Negroponte’s point is reinforced by the new National Educational Technology Standards for Students being developed by the International Society for Technology in Education. These standards reflect an increased need to teach children how to use the Internet in new and different ways. Perhaps the most challenging—and important standard—for educators to embrace will this one:
Communication and Collaboration:
Students use digital media and environments to communicate and work collaboratively, including at a distance, to support individual learning and contribute to the learning of others. Students:
A. Interact, collaborate and publish with peers, experts or others employing a variety of digital environments and media.
B. Communicate information and ideas effectively to multiple audiences using a variety of media and formats.
C. Develop cultural understanding and global awareness by engaging with learners of other cultures.
D. Contribute to project teams to produce original works or solve problems.
Does that sound like the digital work being done in your classroom, school, district or state?!
If not, then it’s time to invest in programs like one here in my home state known as North Carolina in the World. Self-described as a “statewide collaborative effort to strengthen K-12 international education,” North Carolina in the World has worked diligently to “create a state plan to help prepare students to thrive in the global marketplace of the 21st Century.”
Together with the Center for International Understanding, North Carolina in the World is developing partnerships based on digital collaboration between schools in North Carolina and nations ranging from China to Mexico.
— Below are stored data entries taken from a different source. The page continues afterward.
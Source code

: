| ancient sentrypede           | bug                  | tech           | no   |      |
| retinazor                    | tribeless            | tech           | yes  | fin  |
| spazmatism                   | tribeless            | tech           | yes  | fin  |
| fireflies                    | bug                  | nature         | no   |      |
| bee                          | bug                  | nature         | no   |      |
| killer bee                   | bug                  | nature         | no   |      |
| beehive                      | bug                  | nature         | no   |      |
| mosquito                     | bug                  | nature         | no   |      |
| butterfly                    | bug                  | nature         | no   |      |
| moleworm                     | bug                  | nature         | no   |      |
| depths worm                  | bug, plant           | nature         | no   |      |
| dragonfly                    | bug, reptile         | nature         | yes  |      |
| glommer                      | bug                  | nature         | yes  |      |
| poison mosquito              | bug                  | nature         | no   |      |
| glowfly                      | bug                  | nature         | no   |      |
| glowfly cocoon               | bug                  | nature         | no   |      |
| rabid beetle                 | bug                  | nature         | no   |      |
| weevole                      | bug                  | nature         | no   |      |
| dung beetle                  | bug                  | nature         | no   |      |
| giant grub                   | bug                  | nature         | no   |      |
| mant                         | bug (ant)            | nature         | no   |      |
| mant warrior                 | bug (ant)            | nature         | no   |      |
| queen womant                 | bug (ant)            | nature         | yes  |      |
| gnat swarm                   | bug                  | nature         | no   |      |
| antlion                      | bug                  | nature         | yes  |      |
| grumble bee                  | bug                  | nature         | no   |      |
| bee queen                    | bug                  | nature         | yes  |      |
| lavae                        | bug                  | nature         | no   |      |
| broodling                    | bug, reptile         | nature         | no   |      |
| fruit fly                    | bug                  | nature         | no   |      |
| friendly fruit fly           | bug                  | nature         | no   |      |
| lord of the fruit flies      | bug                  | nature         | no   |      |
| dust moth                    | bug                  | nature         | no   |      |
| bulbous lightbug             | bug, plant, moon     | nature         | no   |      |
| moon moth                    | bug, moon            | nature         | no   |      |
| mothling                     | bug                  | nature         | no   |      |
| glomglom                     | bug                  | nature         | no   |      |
Teachers and students in partnering schools are learning to use Web 2.0 tools like web-conferencing and wikis to connect kids across continents. Not only do these efforts help to build a general knowledge of other countries in our children, they are providing concrete opportunities to use technology in new ways.
The work of North Carolina in the World—like many of the other innovative educational efforts in our state—is widely recognized and celebrated as essential by leading educators and businessmen in our community. Consider the thoughts of John Black, 2004 North Carolina Principal of the Year and NC in the World advocate:
“We have to teach our kids what it is to live and work in a global society. By the time they join the work world, they’ll be working not only with people from other countries, but businesses from other countries, whether they are in marketing, engineering or furniture making.”
Black’s thoughts were echoed by Tom Rabon—the Executive Vice President of Corporate Affairs at Red Hat—who wrote:
“We are a global community. If we can create partnerships with people who are different from us and are arguably our competitors, this will lead to a stronger economy in North Carolina.”
The time has come for schools and districts to pair efforts to develop international understanding with the digital tools and technologies that are connecting continents. Organizations like North Carolina in the World are uniquely qualified to support such efforts—and should draw recognition from those who develop the policies that affect our classrooms.
After all, until we get to the point where every child is prepared to accept a place in a rapidly changing world, we will have failed in our charge to leave no child behind.